Eu acho que a ideia desse projeto de Mestre da Cultura, de apoiar os Mestres, foi uma boa. O melhor é que, cada um, além de eu levar o nome de Mestre, que ajuda muito na profissão, ainda recebe um dinheirinho para ir quebrando o galho. Eu acho que foi uma das coisas melhores que já fizeram no Ceará. 

Uma das  coisas que eu mais me preocupei foi em repassar a tradição para as pessoas. Primeiro eu gostei de apoiar a família. Porque é uma tradição de família. Hoje eu tenho um monte de gente que trabalha comigo. Se vier uma empleita bem grande pra eu fazer eu junto todo mundo. Se eu não tivesse ensinado eu ficava sozinho. E sozinho você não é nada. Por isso é que eu não tenho medo de enfrentar qualquer trabalho aqui, porque tem o meu grupo que eu ensinei. Aqui tem uma associação: oficina-escola Espedito Seleiro. Sempre tem gente aprendendo. Só não boto 40, 50 alunos para eu ensinar porque eu não tenho condições. Mas dois, três, quatro, até cinco, eu mantenho direto. Faço com o maior prazer. 
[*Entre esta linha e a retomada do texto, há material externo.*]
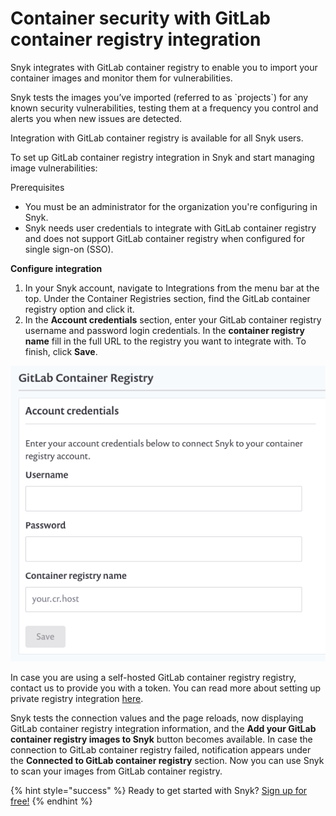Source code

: # Container security with GitLab container registry integration

Snyk integrates with GitLab container registry to enable you to import your container images and monitor them for vulnerabilities.

Snyk tests the images you’ve imported \(referred to as \`projects\`\) for any known security vulnerabilities, testing them at a frequency you control and alerts you when new issues are detected.

Integration with GitLab container registry is available for all Snyk users.

To set up GitLab container registry integration in Snyk and start managing image vulnerabilities:

Prerequisites

* You must be an administrator for the organization you're configuring in Snyk.
* Snyk needs user credentials to integrate with GitLab container registry and does not support GitLab container registry when configured for single sign-on \(SSO\).

**Configure integration**

1. In your Snyk account, navigate to Integrations from the menu bar at the top. Under the Container Registries section, find the GitLab container registry option and click it. 
2. In the **Account credentials** section, enter your GitLab container registry username and password login credentials. In the **container registry name** fill in the full URL to the registry you want to integrate with. To finish, click **Save**.

![](../../../.gitbook/assets/mceclip1-6-.png)

In case you are using a self-hosted GitLab container registry registry, contact us to provide you with a token. You can read more about setting up private registry integration [here](snyk-container/integrate-self-hosted-container-registries/snyk-integration-to-self-hosted-container-registries).

Snyk tests the connection values and the page reloads, now displaying GitLab container registry integration information, and the **Add your GitLab container registry images to Snyk** button becomes available. In case the connection to GitLab container registry failed, notification appears under the **Connected to GitLab container registry** section. Now you can use Snyk to scan your images from GitLab container registry.

{% hint style="success" %}
Ready to get started with Snyk? [Sign up for free!](https://snyk.io/login?cta=sign-up&loc=footer&page=support_docs_page)
{% endhint %}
Deixa eu contar uma curiosidade. Eu não gostava de trabalhar prá mulher. Quando eu comecei a fazer as peças, eu fazia umas chinelinhas para minhas irmãs, para as namoradas. Fazia bem bonitinho. Eu fazia hoje e amanhã elas queriam outro modelo. Compravam uma roupa e queriam outro modelo prá combinar. Eu pensei: vou trabalhar para os homens que eu faço um sapato ele passa dez anos remendando, calcando e pintando…. Às vezes eu digo que eu fui castigado porque hoje eu só trabalho mais para as mulheres. Mas é um castigo bom porque as mulheres compram bem. Mulher compra bolsa, compra cinto, compra sandália, compra chapéu…
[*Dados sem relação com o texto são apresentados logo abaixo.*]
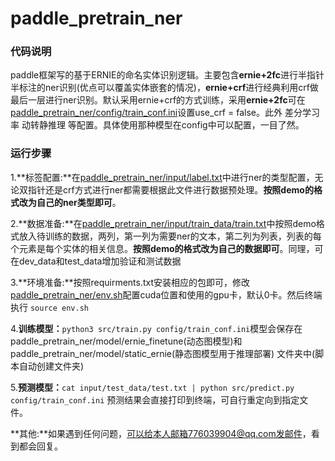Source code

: # paddle_pretrain_ner

### 代码说明

paddle框架写的基于ERNIE的命名实体识别逻辑。主要包含**ernie+2fc**进行半指针半标注的ner识别(优点可以覆盖实体嵌套的情况)，**ernie+crf**进行经典利用crf做最后一层进行ner识别。默认采用ernie+crf的方式训练，采用**ernie+2fc**可在[paddle_pretrain_ner/config/train_conf.ini](https://github.com/JMDang/paddle_pretrain_ner/blob/main/paddle_pretrain_ner/config/train_conf.ini)设置use_crf = false。此外 差分学习率  动转静推理  等配置。具体使用那种模型在config中可以配置，一目了然。

### 运行步骤

1.**标签配置:**在[paddle_pretrain_ner/input/label.txt](https://github.com/JMDang/paddle_pretrain_ner/blob/main/paddle_pretrain_ner/input/label.txt)中进行ner的类型配置，无论双指针还是crf方式进行ner都需要根据此文件进行数据预处理。**按照demo的格式改为自己的ner类型即可**。

2.**数据准备:**在[paddle_pretrain_ner/input/train_data/train.txt](https://github.com/JMDang/paddle_pretrain_ner/blob/main/paddle_pretrain_ner/input/train_data/train.txt)中按照demo格式放入待训练的数据，两列，第一列为需要ner的文本，第二列为列表，列表的每个元素是每个实体的相关信息。**按照demo的格式改为自己的数据即可**。同理，可在dev_data和test_data增加验证和测试数据

3.**环境准备:**按照requirments.txt安装相应的包即可，修改[paddle_pretrain_ner/env.sh](https://github.com/JMDang/paddle_pretrain_ner/blob/main/paddle_pretrain_ner/env.sh)配置cuda位置和使用的gpu卡，默认0卡。然后终端执行 `source env.sh `

4.**训练模型：**`python3 src/train.py config/train_conf.ini`模型会保存在paddle_pretrain_ner/model/ernie_finetune(动态图模型)和paddle_pretrain_ner/model/static_ernie(静态图模型用于推理部署) 文件夹中(脚本自动创建文件夹)

5.**预测模型：**`cat input/test_data/test.txt | python src/predict.py config/train_conf.ini` 预测结果会直接打印到终端，可自行重定向到指定文件。

**其他:**如果遇到任何问题，可以给本人邮箱776039904@qq.com发邮件，看到都会回复。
Mas, se fosse pra eu escolher um trabalho, só o que eu queria mesmo, era fazer sela. Porque quando eu pego um pedaço de couro e um pedaço de madeira a sela, prá mim tá é feita. Sou muito prático, muito acostumado a fazer. Para mim já tá é feito, falta só receber o dinheiro. Não tem nenhuma dificuldade.